歪みによって耐震性が低下した建物は、最悪の場合、地震などの自然災害で倒壊してしまうこともあるのです。
シロアリの被害は木造住宅だけではなく、鉄筋コンクリート製の家屋にも及びます。コンクリートは時間の経過とともに劣化するため、次第にわずかなひび割れが生じます。そんなわずかなひび割れも、体の小さいシロアリにとっては絶好の侵入経路になるのです。
シロアリ被害の具体時な兆候や、シロアリがいる家の特徴を詳しく見ていきましょう。
・壁や柱を叩くと空洞音がする
シロアリ被害に遭った柱や壁の内部は、スカスカの空洞状態になります。そのため、音が響きやすくなり、叩くと軽い音がするのです。シロアリ被害が疑われるときは、壁や柱、床などを叩いてみるといいでしょう。
・蟻道がある
外気や光を嫌うシロアリは地表を移動せず、蟻道(ぎどう)と呼ばれるトンネルのような道の中を進みます。床下の木材や基礎コンクリートに茶色いトンネルができていたら、シロアリ被害に遭っていると考えて間違いないでしょう。
・床やドアの不具合
ドアやふすま、雨戸が上手く動かなくなったら、家がシロアリ被害に遭っているかもしれません。床の特定部分だけへこみがあったりミシミシと音がしたりするような場合も要注意です。被害を放置しておくと食害がさらに進み、建物の耐震性が低下してしまいます。
・家の周囲でシロアリを見かけた
シロアリが発生すると、屋内だけではなく、家の周囲でもシロアリを見かけるようになります。

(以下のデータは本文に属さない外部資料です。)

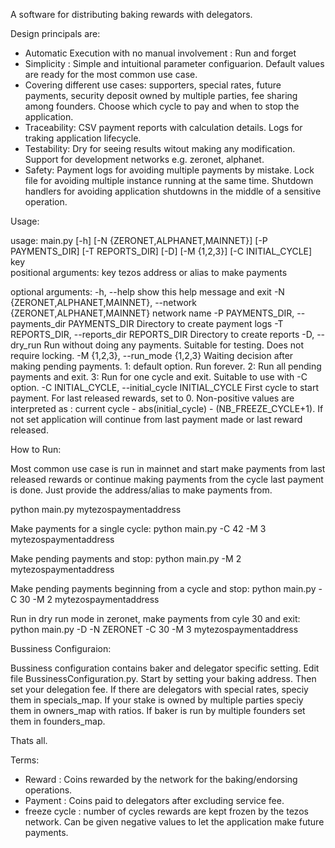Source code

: A software for distributing baking rewards with delegators.

Design principals are: 

- Automatic Execution with no manual involvement : Run and forget
- Simplicity : Simple and intuitional parameter configuarion. Default values are ready for the most common use case. 
- Covering different use cases: supporters, special rates, future payments, security deposit owned by multiple parties, fee sharing among founders. Choose which cycle to pay and when to stop the application.
- Traceability: CSV payment reports with calculation details. Logs for traking application lifecycle.
- Testability: Dry for seeing results witout making any modification. Support for development networks e.g. zeronet, alphanet.
- Safety: Payment logs for avoiding multiple payments by mistake. Lock file for avoiding multiple instance running at the same time. Shutdown handlers for avoiding application shutdowns in the middle of a sensitive operation. 


Usage:

usage: main.py [-h] [-N {ZERONET,ALPHANET,MAINNET}] [-P PAYMENTS_DIR]
               [-T REPORTS_DIR] [-D] [-M {1,2,3}] [-C INITIAL_CYCLE]
               key
<br/>
positional arguments:
  key                   tezos address or alias to make payments

optional arguments:
  -h, --help            show this help message and exit
  -N {ZERONET,ALPHANET,MAINNET}, --network {ZERONET,ALPHANET,MAINNET}
                        network name
  -P PAYMENTS_DIR, --payments_dir PAYMENTS_DIR
                        Directory to create payment logs
  -T REPORTS_DIR, --reports_dir REPORTS_DIR
                        Directory to create reports
  -D, --dry_run         Run without doing any payments. Suitable for testing.
                        Does not require locking.
  -M {1,2,3}, --run_mode {1,2,3}
                        Waiting decision after making pending payments. 1:
                        default option. Run forever. 2: Run all pending
                        payments and exit. 3: Run for one cycle and exit.
                        Suitable to use with -C option.
  -C INITIAL_CYCLE, --initial_cycle INITIAL_CYCLE
                        First cycle to start payment. For last released
                        rewards, set to 0. Non-positive values are interpreted
                        as : current cycle - abs(initial_cycle) -
                        (NB_FREEZE_CYCLE+1). If not set application will
                        continue from last payment made or last reward
                        released.
                        
How to Run:

Most common use case is run in mainnet and start make payments from last released rewards or continue making payments from the cycle last payment is done. Just provide the address/alias to make payments from. 

python main.py mytezospaymentaddress

Make payments for a single cycle:
python main.py -C 42 -M 3  mytezospaymentaddress

Make pending payments and stop:
python main.py -M 2  mytezospaymentaddress

Make pending payments beginning from a cycle and stop:
python main.py -C 30 -M 2 mytezospaymentaddress

Run in dry run mode in zeronet, make payments from cyle 30 and exit:
python main.py -D -N ZERONET -C 30 -M 3 mytezospaymentaddress


Bussiness Configuraion:

Bussiness configuration contains baker and delegator specific setting. Edit file BussinessConfiguration.py. Start by setting your baking address. Then set your delegation fee. If there are delegators with special rates, speciy them in specials_map. If your stake is owned by multiple parties speciy them in owners_map with ratios. If baker is run by multiple founders set them in founders_map.

Thats all.

Terms:

- Reward : Coins rewarded by the network for the baking/endorsing operations.
- Payment : Coins paid to delegators after excluding service fee.
- freeze cycle : number of cycles rewards are kept frozen by the tezos network. Can be given negative values to let the application make future payments.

近所の家にシロアリが発生している可能性もありますが、加害力の激しい「イエシロアリ」は行動範囲が100mにもなるので油断はできません。
シロアリ被害が手遅れになった場合
シロアリ被害を放置して手遅れになると、家の耐久性低下や資産価値の減少といった深刻な影響が及ぶ可能性があります。
・家の耐久性が低下する
シロアリによる被害が進行すると、家の構造部分や木材が侵食されて建物の耐久性が低下します。
シロアリは柱の内部や天井裏などで活動するため、気がついたときには建物全体に食害が広がっている恐れもあるので注意が必要です。

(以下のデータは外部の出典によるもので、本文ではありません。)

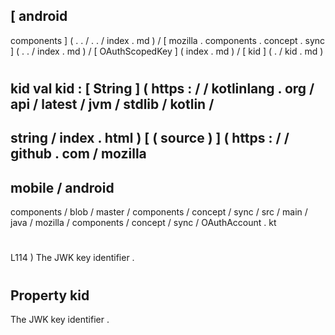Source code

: [
android
-
components
]
(
.
.
/
.
.
/
index
.
md
)
/
[
mozilla
.
components
.
concept
.
sync
]
(
.
.
/
index
.
md
)
/
[
OAuthScopedKey
]
(
index
.
md
)
/
[
kid
]
(
.
/
kid
.
md
)
#
kid
val
kid
:
[
String
]
(
https
:
/
/
kotlinlang
.
org
/
api
/
latest
/
jvm
/
stdlib
/
kotlin
/
-
string
/
index
.
html
)
[
(
source
)
]
(
https
:
/
/
github
.
com
/
mozilla
-
mobile
/
android
-
components
/
blob
/
master
/
components
/
concept
/
sync
/
src
/
main
/
java
/
mozilla
/
components
/
concept
/
sync
/
OAuthAccount
.
kt
#
L114
)
The
JWK
key
identifier
.
#
#
#
Property
kid
-
The
JWK
key
identifier
.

特に水回りの床下と畳の下は被害例が多いので、定期的に点検をして手遅れになるのを防ぎましょう。
・家の資産価値が下がる
シロアリの被害の拡大は、家の資産価値低下にもつながります。
構造的な問題や修復が必要な損害にまで発展した場合は、将来的な売却価値が減少する可能性があるでしょう。住宅ローンの残高がある方には深刻な影響を及ぼすかもしれません。

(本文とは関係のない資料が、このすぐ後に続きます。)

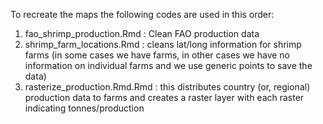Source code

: To recreate the maps the following codes are used in this order:

1. fao_shrimp_production.Rmd : Clean FAO production data
2. shrimp_farm_locations.Rmd : cleans lat/long information for shrimp farms (in some cases we have farms, in other cases we have no information on individual farms and we use generic points to save the data)
3. rasterize_production.Rmd.Rmd : this distributes country (or, regional) production data to farms and creates a raster layer with each raster indicating tonnes/production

将来的な損失を回避するためにも、日々の点検やプロのアドバイスを得ながら、シロアリ被害を未然に防ぎましょう。
シロアリ被害に遭いやすい家は?
シロアリは湿気を好んで集まってくるため、床下に湿気が溜まりやすい構造の家は被害に遭う確率が高まります。具体的には、床下が狭い家や床下換気口が少ない家です。
湿気が溜まりやすい箇所は、床下だけではありません。屋内であれば、押し入れの中などにも湿気は溜まります。湿気の多い場所にはカビが繁殖するので、押入れがカビ臭い場合は、すでにシロアリが発生しているかもしれません。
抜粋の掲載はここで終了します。